As Louis Althusser says in Ideology and Ideological State Apparatuses:
“Ideology represents the imaginary relationship of individuals to their real conditions of existence.”
But what are the “real conditions of existence” which create ideal images?
The example of apples is often used in philosophy classes to explain the distinction between the philosophies of Plato and Aristotle. It would benefit us to employ here.
The Platonic view, which is essentialist, and represents the ideal image, holds that there is the actual physical apple, and then there is the eternal “ideal” image of the apple in a “spiritual” realm which we access with our minds. Whether an apple is “good” or “bad” is evaluated according to its proximity to this “spiritual” realm apple.
The Aristotelian view, which is proto-materialist, and represents our position, holds that the ideal and physical apple overlaps, that the ideal image of the apple exists in our minds alone rather than a “spiritual” realm. The ideal image is created by an “averaging” of the characteristics of apples, with particular focus on those characteristics which serve the functions we are interested in putting the apple to use in. Namely, eating.
Both of these logics recognize that evaluation of something as “good” or “bad,” “better” or “worse,” is relative to a certain standard. The first sees it as being an eternal “goodness,” the second sees it as essentially to performing a particular function. The latter explains the evaluation of the former.
All evaluations are relative to something material, although they do not always recognize this. So, what are the real life evaluations which pretend to be relative to the ideal images actually relative to?
They are not simply objective, eternal evaluations of “good” or “bad.” They are formed of a dominant ideology. Karl Marx, The Poverty of Philosophy:
“The same men who establish their social relations in conformity with the material productivity, produce also principles, ideas, and categories, in conformity with their social relations. Thus the ideas, these categories, are as little eternal as the relations they express. They are historical and transitory products. There is a continual movement of growth in productive forces, of destruction in social relations, of formation in ideas; the only immutable thing is the abstraction of movement — mors immortalis.”
The social relations being reified by these ideal images vary. They can be recognized, however, as holistic components of contemporary reality. This contemporary reality encompasses the legacy-marks and living realities of colonialism (particularly Euro-colonialism), imperialism, patriarchy (particularly Euro-patriarchy), and capitalism. The ideal forms which come into play in consciousness, behavior, and language in the everyday lives of people reify these social relations.
We see this reification in the realm of beauty particularly. Whoever first said that beauty is in the eye of the beholder was almost correct. Beauty is, rather, in the perception of the beholder, which is formed in combination of their direct sensations of something and perceptions which are shaped by their aggregate sensations. Their aggregate sensations, and how they perceive things, are determined directly by their place in a particular web of social relations. Their perception of “beauty” is molded in accordance to this, it reifies it.
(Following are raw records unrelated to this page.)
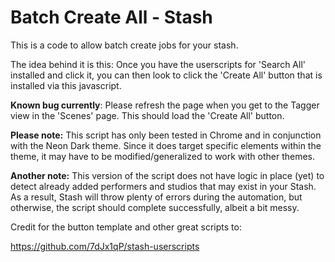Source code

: # Batch Create All - Stash
This is a code to allow batch create jobs for your stash. 

The idea behind it is this: Once you have the userscripts for 'Search All' installed and click it, you can then look to click the 'Create All' button that is installed via this javascript. 

**Known bug currently**: Please refresh the page when you get to the Tagger view in the 'Scenes' page. This should load the 'Create All' button.

**Please note:** This script has only been tested in Chrome and in conjunction with the Neon Dark theme. Since it does target specific elements within the theme, it may have to be modified/generalized to work with other themes.

**Another note:** This version of the script does not have logic in place (yet) to detect already added performers and studios that may exist in your Stash. As a result, Stash will throw plenty of errors during the automation, but otherwise, the script should complete successfully, albeit a bit messy.

Credit for the button template and other great scripts to:

https://github.com/7dJx1qP/stash-userscripts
Which traits in women are beautiful? According to the dominant ideology, it is light skin, thinness, availability to men, the “correct” performance of the gendered division of labor of each group of women. Even existing outside of this dominant ideal image is thrown into an ideal image of its own in the form of exoticism. Each of these is reifying and reproducing white supremacy, patriarchy, and the European system of gender.
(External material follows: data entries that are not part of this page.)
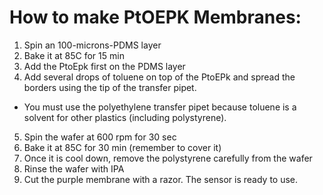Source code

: How to make PtOEPK Membranes:
=========

1. Spin an 100-microns-PDMS layer
2. Bake it at 85C for 15 min
3. Add the PtoEpk first on the PDMS layer
4. Add several drops of toluene on top of the PtoEPk and spread the borders using the tip of the transfer pipet.
* You must use the polyethylene transfer pipet because toluene is a solvent for other plastics (including polystyrene).
5. Spin the wafer at 600 rpm for 30 sec
6. Bake it at 85C for 30 min (remember to cover it)
7. Once it is cool down, remove the polystyrene carefully from the wafer
8. Rinse the wafer with IPA 
9. Cut the purple membrane with a razor. The sensor is ready to use.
Frantz Fanon deals in depth with the effect of this on the colonized in Black Skin, White Masks, with their state boiling to one where:
“At the climax of his anguish there remains only one solution for the miserable Negro: furnish proofs of his whiteness to others and above all to himself.”
One feels agony and self-hatred in proportion to their distance from the ideal image. In a world where Euro-colonialism has made European physical features (white skin, thin noses, thin lips, thin eyebrows, etc) and social-cultural practices the ideal image, those who are further and further from that ideal feel themselves to be in the depths of deprivation. They are not objectively “ugly,” “wrong,” only relative to the standards of white supremacy and Euro-patriarchy.
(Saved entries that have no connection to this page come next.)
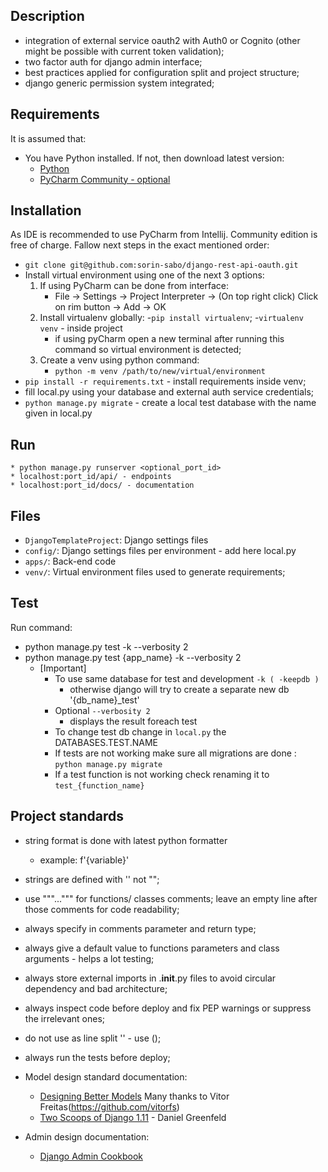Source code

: ## Description
- integration of external service oauth2 with Auth0 or Cognito (other might be possible with current token validation);
- two factor auth for django admin interface;
- best practices applied for configuration split and project structure;
- django generic permission system integrated;

## Requirements
It is assumed that:
- You have Python installed. If not, then download latest version:
    * [Python](https://www.python.org/downloads/)
    * [PyCharm Community - optional](https://www.jetbrains.com/pycharm/download/#section=windows)

    
## Installation
As IDE is recommended to use PyCharm from Intellij. Community edition is free of charge.
Fallow next steps in the exact mentioned order:
- `git clone git@github.com:sorin-sabo/django-rest-api-oauth.git`
- Install virtual environment using one of the next 3 options: 
    1) If using PyCharm can be done from interface:
        - File -> Settings -> Project Interpreter -> (On top right click) Click on rim button -> Add -> OK
    2) Install virtualenv globally:
        -`pip install virtualenv`;
        -`virtualenv venv` - inside project 
        - if using pyCharm open a new terminal after running this command so virtual environment is detected;
    3) Create a venv using python command:
        - `python -m venv /path/to/new/virtual/environment`
- `pip install -r requirements.txt` - install requirements inside venv;
- fill local.py using your database and external auth service credentials;
- `python manage.py migrate` - create a local test database with the name given in local.py

## Run
    * python manage.py runserver <optional_port_id>
    * localhost:port_id/api/ - endpoints
    * localhost:port_id/docs/ - documentation
    
## Files
* `DjangoTemplateProject`: Django settings files
* `config/`: Django settings files per environment - add here local.py
* `apps/`: Back-end code
* `venv/`: Virtual environment files used to generate requirements;

    
## Test
Run command:
* python manage.py test -k --verbosity 2
* python manage.py test {app_name} -k --verbosity 2
    * [Important] 
        * To use same database for test and development `-k ( -keepdb )`
            - otherwise django will try to create a separate new db '{db_name}_test'
        * Optional `--verbosity 2`
            - displays the result foreach test
        * To change test db change in `local.py` the DATABASES.TEST.NAME
        * If tests are not working make sure all migrations are done : 
            `python manage.py migrate`
        * If a test function is not working check renaming it to `test_{function_name}`
        
## Project standards
- string format is done with latest python formatter
    - example: f'{variable}'
- strings are defined with '' not "";
- use """...""" for functions/ classes comments; leave an empty line after those comments for code readability;
- always specify in comments parameter and return type;
- always give a default value to functions parameters and class arguments - helps a lot testing;
- always store external imports in .__init__.py files to avoid circular dependency and bad architecture;
- always inspect code before deploy and fix PEP warnings or suppress the irrelevant ones;
- do not use as line split '\' - use ();
- always run the tests before deploy;
- Model design standard documentation:
    * [Designing Better Models](https://simpleisbetterthancomplex.com/tips/2018/02/10/django-tip-22-designing-better-models.html)
    Many thanks to Vitor Freitas(https://github.com/vitorfs)
    * [Two Scoops of Django 1.11]() - Daniel Greenfeld

- Admin design documentation:
    * [Django Admin Cookbook](https://buildmedia.readthedocs.org/media/pdf/django-admin-cookbook/latest/django-admin-cookbook.pdf)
It has very frequently been recognized in progressive spaces that the dominant conception of gender is riddled with these ideal images. What is often taken at its word, however, is sex categorization. We will go beyond the basic assumption of penis = man and vagina = woman, which has been dealt with many times, into supplementary claims.
It is said that “male skeletons” always have more angular jaws, bigger shoulders, thinner hips, while “female” skeletons have bigger hips, softer jaws, smaller shoulders. This is wrong. It is said that the X-chromosome is the “female chromosome.” This is wrong. It is said that the physiques of men and women are inherently different, and that the gendered division of labor is thus a mere natural result of this. This is wrong. It is said that there are “female” and “male” brains. This is wrong.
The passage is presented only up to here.